Lo que queda es la conquista del espacio interior: nuestra biología, nuestra genética, nuestra psicología, nuestras emociones. A medida que los algoritmos predictivos se vuelven más sofisticados, el gobierno y sus socios corporativos los usarán para evaluar el riesgo, las amenazas de bandera y hacer cumplir el cumplimiento en tiempo real.
El objetivo ya no es simplemente monitorear el comportamiento, sino para remodelarlo, evitar la disidencia, la desviación o la enfermedad antes de que surja. Esta es la misma lógica que impulsa la vigilancia de estilo minoritario al estilo de informes, las intervenciones de salud mental previa al crimen y las evaluaciones de amenazas basadas en la IA.
Si este es el futuro de la «libertad de salud», entonces la libertad ya se ha redefinido como obediencia al algoritmo.
Debemos resistir la vigilancia de nuestros seres internos y externos.
Debemos rechazar la idea de que la seguridad requiere transparencia total, o que la salud requiere monitoreo constante. Debemos reclamar la santidad del cuerpo humano como un espacio de libertad, no como un punto de datos.
El impulso para la adopción masiva de wearables no se trata de salud. Se trata de habituación.
El objetivo es capacitarnos, sistemáticamente, para aceptar la propiedad gubernamental y corporativa de nuestros cuerpos.
No debemos olvidar que nuestra nación se basó en la idea radical de que todos los seres humanos son iguales, «dotados por su creador con ciertos derechos inalienables», entre ellos la vida, la libertad y la búsqueda de la felicidad.
Estos derechos no son otorgados por el gobierno, el algoritmo o el mercado. Son inherentes. Son indivisibles. Y se aplican a todos nosotros, o pronto se aplicarán a ninguno de nosotros.
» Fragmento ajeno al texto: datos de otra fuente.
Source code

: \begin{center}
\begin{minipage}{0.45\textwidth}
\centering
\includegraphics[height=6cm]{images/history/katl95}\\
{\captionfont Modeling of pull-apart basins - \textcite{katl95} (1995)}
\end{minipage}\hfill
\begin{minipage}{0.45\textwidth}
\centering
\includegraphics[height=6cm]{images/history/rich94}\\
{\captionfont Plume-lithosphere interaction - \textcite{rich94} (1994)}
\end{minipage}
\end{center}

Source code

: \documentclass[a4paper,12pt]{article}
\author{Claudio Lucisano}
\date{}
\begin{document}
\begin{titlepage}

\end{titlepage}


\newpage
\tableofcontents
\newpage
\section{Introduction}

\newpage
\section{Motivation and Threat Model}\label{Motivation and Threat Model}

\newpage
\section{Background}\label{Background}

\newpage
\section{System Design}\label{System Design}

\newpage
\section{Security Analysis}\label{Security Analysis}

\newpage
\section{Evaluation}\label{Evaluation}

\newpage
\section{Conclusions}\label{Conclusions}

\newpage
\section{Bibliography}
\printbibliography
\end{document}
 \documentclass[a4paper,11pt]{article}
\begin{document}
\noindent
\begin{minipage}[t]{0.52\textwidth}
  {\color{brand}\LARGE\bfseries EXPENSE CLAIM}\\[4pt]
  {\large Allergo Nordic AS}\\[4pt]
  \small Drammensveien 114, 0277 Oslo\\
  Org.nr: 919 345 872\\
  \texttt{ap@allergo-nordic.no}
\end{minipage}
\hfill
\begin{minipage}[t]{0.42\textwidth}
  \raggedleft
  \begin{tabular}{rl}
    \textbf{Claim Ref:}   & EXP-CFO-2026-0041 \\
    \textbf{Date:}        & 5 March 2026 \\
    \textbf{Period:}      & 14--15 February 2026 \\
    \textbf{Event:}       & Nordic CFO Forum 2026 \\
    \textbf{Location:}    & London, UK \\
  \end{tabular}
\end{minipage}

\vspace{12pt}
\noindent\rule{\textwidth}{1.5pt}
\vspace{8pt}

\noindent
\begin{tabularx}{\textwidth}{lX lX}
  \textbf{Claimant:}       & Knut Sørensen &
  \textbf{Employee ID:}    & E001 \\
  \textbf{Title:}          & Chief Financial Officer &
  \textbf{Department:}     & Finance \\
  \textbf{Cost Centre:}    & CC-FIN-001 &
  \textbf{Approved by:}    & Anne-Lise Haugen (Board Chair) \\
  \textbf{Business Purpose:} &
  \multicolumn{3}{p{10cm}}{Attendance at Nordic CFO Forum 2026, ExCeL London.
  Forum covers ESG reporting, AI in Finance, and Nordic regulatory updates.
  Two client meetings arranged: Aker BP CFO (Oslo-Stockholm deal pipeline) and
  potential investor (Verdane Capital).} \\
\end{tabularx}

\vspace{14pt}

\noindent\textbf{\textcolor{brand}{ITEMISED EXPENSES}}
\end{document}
Los fundadores obtuvieron esta parte correcta: su afirmación de nuestra humanidad compartida es más vital que nunca.
Como dejo en claro en mi libro Battlefield America: La guerra contra el pueblo estadounidense y en su contraparte ficticia Los diarios de Erik Blair, la tarea que tenemos ante nosotros es si defenderemos esa humanidad, o la entregaremos. Ahora es el momento de trazar la línea, antes de que el cuerpo se convierta en otra propiedad estatal.